Information technology professionals at hospitals across Minnesota sprang into action and worked on cybersecurity preparations throughout the weekend to avoid the crippling "ransomware" attacks that hit vital services and companies across the world Friday.
Although it doesn't appear that hospitals were specifically targeted in the "WannaCry" ransomware attack — which seemed to ebb on Monday — health care providers are considered particularly vulnerable to attacks that attempt to force victims to pay money to unlock their files on infected computers.
So far no Minnesota hospital has reported being infected with the "WannaCry" malware program, which shut down dozens of hospitals in the United Kingdom on Friday and went on to infect health care, education, manufacturing and government facilities in more than 100 other countries over the Mother's Day weekend.
Experts warn that new and more effective versions could emerge in coming days. WannaCry is a self-replicating computer program that gets into a system and automatically encrypts valuable files to force the victim to pay a $300 ransom in the digital crypto-currency Bitcoin.
In the meantime, authorities continue working to catch the extortionists behind it — a difficult task that involves searching for digital clues and following the money.

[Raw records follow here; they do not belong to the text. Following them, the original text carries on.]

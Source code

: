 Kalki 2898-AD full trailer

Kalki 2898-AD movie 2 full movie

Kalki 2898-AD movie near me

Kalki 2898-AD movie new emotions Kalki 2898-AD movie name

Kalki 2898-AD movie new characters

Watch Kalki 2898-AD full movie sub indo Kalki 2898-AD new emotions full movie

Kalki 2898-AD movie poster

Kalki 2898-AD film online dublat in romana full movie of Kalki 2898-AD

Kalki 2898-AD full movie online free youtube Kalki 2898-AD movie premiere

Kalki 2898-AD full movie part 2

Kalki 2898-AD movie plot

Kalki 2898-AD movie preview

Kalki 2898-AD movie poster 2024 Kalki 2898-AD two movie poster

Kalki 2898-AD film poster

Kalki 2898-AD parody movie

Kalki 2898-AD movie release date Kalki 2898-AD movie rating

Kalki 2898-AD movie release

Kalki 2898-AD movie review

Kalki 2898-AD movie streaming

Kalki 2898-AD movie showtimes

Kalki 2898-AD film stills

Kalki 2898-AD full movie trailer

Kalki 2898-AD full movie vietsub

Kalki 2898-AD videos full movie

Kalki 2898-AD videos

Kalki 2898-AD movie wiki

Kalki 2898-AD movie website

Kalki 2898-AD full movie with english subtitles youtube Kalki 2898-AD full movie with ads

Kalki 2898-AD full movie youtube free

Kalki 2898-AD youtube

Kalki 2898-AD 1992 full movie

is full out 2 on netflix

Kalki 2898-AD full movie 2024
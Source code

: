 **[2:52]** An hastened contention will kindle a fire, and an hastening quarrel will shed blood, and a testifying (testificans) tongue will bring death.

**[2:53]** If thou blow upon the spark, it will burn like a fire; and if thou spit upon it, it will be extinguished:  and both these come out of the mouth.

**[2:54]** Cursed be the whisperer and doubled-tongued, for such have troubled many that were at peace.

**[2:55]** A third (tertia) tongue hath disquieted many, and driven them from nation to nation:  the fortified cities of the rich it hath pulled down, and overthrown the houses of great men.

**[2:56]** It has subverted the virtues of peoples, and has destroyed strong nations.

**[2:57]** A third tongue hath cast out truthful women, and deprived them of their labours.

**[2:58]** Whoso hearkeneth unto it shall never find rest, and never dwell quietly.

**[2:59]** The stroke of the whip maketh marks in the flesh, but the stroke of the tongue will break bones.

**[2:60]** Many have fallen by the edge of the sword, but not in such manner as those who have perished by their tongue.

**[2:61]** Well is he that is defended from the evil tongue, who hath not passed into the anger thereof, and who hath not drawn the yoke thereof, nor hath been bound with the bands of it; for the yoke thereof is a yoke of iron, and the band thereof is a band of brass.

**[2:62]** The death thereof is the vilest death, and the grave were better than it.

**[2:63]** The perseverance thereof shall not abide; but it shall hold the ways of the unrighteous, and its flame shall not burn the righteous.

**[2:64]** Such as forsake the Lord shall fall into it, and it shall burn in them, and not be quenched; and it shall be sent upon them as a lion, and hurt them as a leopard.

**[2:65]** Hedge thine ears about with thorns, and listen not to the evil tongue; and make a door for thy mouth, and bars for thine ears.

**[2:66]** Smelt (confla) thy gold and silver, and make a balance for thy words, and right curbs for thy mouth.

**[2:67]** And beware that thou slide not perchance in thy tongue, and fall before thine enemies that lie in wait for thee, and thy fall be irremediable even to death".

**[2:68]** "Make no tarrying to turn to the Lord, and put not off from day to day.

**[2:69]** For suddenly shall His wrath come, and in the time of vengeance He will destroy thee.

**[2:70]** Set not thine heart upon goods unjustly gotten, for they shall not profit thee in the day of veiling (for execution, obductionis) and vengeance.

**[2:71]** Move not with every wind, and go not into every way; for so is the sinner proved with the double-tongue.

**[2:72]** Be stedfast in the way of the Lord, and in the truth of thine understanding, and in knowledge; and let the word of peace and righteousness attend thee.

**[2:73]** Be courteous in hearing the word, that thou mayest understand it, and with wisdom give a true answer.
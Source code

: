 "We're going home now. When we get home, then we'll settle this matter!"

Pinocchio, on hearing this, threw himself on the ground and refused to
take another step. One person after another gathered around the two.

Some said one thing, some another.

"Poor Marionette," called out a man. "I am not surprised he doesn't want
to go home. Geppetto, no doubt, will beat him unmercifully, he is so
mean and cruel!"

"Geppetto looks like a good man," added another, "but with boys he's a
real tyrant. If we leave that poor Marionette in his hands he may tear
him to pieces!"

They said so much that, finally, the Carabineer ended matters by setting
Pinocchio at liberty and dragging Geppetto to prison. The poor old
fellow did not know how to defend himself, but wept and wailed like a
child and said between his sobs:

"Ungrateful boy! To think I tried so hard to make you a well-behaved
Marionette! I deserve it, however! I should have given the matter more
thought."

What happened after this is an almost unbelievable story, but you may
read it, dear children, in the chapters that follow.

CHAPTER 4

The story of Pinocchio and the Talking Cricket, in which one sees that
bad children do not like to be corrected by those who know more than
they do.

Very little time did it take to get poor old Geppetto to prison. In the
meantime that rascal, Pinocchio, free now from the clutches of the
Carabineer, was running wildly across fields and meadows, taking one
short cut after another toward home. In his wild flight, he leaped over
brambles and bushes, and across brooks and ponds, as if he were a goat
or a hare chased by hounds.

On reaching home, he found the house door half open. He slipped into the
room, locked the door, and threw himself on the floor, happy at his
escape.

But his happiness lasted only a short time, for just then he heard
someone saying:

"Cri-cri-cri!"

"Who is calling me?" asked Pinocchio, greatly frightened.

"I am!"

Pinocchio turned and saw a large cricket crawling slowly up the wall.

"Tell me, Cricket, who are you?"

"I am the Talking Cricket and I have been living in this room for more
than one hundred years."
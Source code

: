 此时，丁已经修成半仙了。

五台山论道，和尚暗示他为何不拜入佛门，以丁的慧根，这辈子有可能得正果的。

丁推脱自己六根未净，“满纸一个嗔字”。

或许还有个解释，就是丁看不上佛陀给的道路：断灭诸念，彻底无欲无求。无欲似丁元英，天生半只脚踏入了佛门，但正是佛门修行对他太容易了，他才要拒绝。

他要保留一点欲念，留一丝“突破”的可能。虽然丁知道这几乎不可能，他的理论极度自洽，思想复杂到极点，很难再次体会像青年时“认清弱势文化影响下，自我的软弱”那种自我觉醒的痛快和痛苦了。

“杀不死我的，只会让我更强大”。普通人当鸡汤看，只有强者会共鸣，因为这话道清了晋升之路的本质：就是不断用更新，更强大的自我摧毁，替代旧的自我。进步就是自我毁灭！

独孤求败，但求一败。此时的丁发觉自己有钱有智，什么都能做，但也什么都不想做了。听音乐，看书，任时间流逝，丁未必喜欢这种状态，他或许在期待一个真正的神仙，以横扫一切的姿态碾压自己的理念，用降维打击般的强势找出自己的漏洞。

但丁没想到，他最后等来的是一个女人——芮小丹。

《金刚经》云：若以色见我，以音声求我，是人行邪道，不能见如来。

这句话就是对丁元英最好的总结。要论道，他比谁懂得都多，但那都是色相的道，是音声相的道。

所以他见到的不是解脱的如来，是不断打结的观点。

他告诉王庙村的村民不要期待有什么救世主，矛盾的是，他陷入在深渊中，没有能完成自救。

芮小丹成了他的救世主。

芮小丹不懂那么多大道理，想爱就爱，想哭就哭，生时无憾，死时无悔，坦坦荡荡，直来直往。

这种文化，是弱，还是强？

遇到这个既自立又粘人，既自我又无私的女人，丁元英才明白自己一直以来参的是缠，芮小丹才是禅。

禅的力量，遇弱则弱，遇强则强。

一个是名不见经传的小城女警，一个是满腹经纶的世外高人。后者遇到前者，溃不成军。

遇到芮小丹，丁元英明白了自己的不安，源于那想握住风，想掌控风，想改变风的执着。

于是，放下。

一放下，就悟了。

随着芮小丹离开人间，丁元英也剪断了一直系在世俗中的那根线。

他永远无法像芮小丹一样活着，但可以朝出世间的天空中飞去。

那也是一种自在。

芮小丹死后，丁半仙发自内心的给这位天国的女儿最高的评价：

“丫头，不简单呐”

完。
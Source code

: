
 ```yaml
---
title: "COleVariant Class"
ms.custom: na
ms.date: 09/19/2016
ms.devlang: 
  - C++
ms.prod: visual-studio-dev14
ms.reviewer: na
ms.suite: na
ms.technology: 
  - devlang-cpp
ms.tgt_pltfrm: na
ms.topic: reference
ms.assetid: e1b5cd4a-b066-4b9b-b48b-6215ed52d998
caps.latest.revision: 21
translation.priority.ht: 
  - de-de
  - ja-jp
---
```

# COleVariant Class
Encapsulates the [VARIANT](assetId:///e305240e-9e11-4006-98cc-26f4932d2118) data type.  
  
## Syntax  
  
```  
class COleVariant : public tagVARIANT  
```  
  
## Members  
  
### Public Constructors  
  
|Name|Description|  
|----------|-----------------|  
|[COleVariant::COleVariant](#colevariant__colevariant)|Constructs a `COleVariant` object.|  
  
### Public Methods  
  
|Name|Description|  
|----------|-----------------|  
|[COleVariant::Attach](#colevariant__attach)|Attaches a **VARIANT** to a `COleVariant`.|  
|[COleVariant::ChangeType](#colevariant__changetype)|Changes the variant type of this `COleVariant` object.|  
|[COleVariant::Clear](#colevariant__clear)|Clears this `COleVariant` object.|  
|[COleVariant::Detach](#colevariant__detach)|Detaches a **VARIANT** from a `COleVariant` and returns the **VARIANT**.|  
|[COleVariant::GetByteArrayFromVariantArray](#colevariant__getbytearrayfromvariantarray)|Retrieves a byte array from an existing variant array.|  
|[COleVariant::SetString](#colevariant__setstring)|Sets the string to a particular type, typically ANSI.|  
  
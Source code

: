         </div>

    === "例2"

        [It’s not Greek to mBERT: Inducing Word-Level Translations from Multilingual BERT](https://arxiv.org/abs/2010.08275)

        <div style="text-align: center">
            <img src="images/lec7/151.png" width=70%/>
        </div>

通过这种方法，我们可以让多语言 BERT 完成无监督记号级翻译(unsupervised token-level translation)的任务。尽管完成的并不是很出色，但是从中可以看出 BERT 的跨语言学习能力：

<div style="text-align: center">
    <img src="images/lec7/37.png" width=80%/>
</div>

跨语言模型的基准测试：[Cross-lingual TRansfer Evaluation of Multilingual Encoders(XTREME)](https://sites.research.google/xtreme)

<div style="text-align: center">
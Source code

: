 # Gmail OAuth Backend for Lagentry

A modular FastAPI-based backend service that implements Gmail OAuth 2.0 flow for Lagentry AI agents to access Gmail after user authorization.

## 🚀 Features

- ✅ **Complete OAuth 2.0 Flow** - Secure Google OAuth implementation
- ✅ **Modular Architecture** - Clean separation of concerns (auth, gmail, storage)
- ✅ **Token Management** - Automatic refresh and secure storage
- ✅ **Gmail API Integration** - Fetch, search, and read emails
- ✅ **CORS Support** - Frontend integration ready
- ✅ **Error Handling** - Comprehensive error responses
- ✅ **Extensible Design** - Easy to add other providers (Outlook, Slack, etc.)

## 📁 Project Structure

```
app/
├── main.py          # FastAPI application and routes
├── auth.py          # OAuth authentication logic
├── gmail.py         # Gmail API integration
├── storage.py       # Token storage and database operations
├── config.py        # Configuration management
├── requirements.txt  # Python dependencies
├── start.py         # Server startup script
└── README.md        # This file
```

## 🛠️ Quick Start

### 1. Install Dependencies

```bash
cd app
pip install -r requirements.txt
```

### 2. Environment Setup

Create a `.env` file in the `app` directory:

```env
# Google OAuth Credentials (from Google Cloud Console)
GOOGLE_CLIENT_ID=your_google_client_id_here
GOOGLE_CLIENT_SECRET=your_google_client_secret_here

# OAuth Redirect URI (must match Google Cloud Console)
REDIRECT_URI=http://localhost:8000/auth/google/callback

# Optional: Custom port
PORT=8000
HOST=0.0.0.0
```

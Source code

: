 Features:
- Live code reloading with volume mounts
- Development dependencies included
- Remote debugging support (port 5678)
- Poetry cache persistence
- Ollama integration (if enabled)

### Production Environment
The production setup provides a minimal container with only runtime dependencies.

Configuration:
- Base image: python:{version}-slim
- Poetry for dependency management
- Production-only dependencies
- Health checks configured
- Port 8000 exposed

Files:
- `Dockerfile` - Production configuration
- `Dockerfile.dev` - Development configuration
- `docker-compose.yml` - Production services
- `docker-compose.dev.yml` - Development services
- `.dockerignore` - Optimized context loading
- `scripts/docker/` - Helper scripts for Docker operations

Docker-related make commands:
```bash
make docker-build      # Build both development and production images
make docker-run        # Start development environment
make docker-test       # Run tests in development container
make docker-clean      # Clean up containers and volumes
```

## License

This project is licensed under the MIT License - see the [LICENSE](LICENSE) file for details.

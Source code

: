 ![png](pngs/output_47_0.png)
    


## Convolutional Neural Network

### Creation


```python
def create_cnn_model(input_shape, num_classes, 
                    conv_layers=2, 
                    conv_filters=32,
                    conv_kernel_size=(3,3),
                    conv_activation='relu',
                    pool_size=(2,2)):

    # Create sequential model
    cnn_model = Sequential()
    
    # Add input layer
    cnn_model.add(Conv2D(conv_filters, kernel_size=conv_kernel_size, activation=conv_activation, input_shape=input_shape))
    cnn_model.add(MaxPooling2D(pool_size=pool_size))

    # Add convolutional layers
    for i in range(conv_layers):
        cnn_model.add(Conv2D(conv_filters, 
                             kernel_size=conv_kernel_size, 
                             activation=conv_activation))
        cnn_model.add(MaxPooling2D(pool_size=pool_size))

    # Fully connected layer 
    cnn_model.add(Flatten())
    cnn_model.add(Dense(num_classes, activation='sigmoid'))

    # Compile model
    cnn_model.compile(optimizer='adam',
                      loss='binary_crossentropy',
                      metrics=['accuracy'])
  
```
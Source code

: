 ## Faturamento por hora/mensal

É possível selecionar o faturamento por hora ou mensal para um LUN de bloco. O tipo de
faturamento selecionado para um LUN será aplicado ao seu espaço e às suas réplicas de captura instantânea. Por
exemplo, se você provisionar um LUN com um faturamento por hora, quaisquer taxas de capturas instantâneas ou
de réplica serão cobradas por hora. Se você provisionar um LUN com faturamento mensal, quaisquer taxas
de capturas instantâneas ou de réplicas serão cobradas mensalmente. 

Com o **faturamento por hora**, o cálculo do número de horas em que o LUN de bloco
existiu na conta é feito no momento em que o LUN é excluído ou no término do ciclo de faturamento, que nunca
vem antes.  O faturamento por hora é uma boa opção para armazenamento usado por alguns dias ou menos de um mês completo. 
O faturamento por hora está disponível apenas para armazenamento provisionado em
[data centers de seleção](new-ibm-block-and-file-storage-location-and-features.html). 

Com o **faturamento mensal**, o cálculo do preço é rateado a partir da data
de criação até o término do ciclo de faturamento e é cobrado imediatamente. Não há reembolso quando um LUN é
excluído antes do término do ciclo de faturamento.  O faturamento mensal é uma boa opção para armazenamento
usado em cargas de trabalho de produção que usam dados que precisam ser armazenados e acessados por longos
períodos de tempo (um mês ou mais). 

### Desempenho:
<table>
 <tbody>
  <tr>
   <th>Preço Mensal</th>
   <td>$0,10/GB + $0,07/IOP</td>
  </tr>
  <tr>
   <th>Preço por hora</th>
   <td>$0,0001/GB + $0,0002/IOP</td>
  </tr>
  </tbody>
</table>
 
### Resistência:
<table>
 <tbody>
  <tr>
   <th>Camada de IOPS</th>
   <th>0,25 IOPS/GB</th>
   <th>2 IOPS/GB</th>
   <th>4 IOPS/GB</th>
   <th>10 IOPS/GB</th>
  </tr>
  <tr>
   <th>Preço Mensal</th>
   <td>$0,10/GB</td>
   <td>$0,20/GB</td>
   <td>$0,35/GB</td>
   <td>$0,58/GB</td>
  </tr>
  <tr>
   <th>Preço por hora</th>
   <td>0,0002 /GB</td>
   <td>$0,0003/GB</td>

Among their findings so far: the first suggestions of a possible connection between the ransomware and hackers linked to North Korea. Those findings remain quite tentative; one firm advancing the possible ties described them as intriguing but still "weak."
Ransomware attacks are common in large organizations, including in U.S. hospitals, but the WannaCry worm is unique because of how rapidly it can spread to compromise an entire network, said Axel Wirth, a health care security expert with cybersecurity firm Symantec.
The worm exploits a vulnerability in Microsoft Windows, though Microsoft released a security update for it in March. Older versions of Windows and computers that haven't been patched are the most vulnerable, according to the Minnesota Hospital Association's vice president, Mark Sonneborn.
Despite the lack of damage, U.S. officials are taking the threat seriously. The FBI has held at least three large conference calls with health care organizations since Friday, and on Saturday the agency published a detailed "Flash Alert" with technical details about what WannaCry is and how to respond to an infection.
At Hennepin County Medical Center in Minneapolis, a team was assembled as soon as it became clear Friday that a global ransomware attack was taking place. The team worked through the weekend to identify potential risks, tighten e-mail filtering and network blocking, and run scanning and diagnostic programs on the hospital network, said Matt Werder, chief technology officer at the 484-bed downtown public hospital.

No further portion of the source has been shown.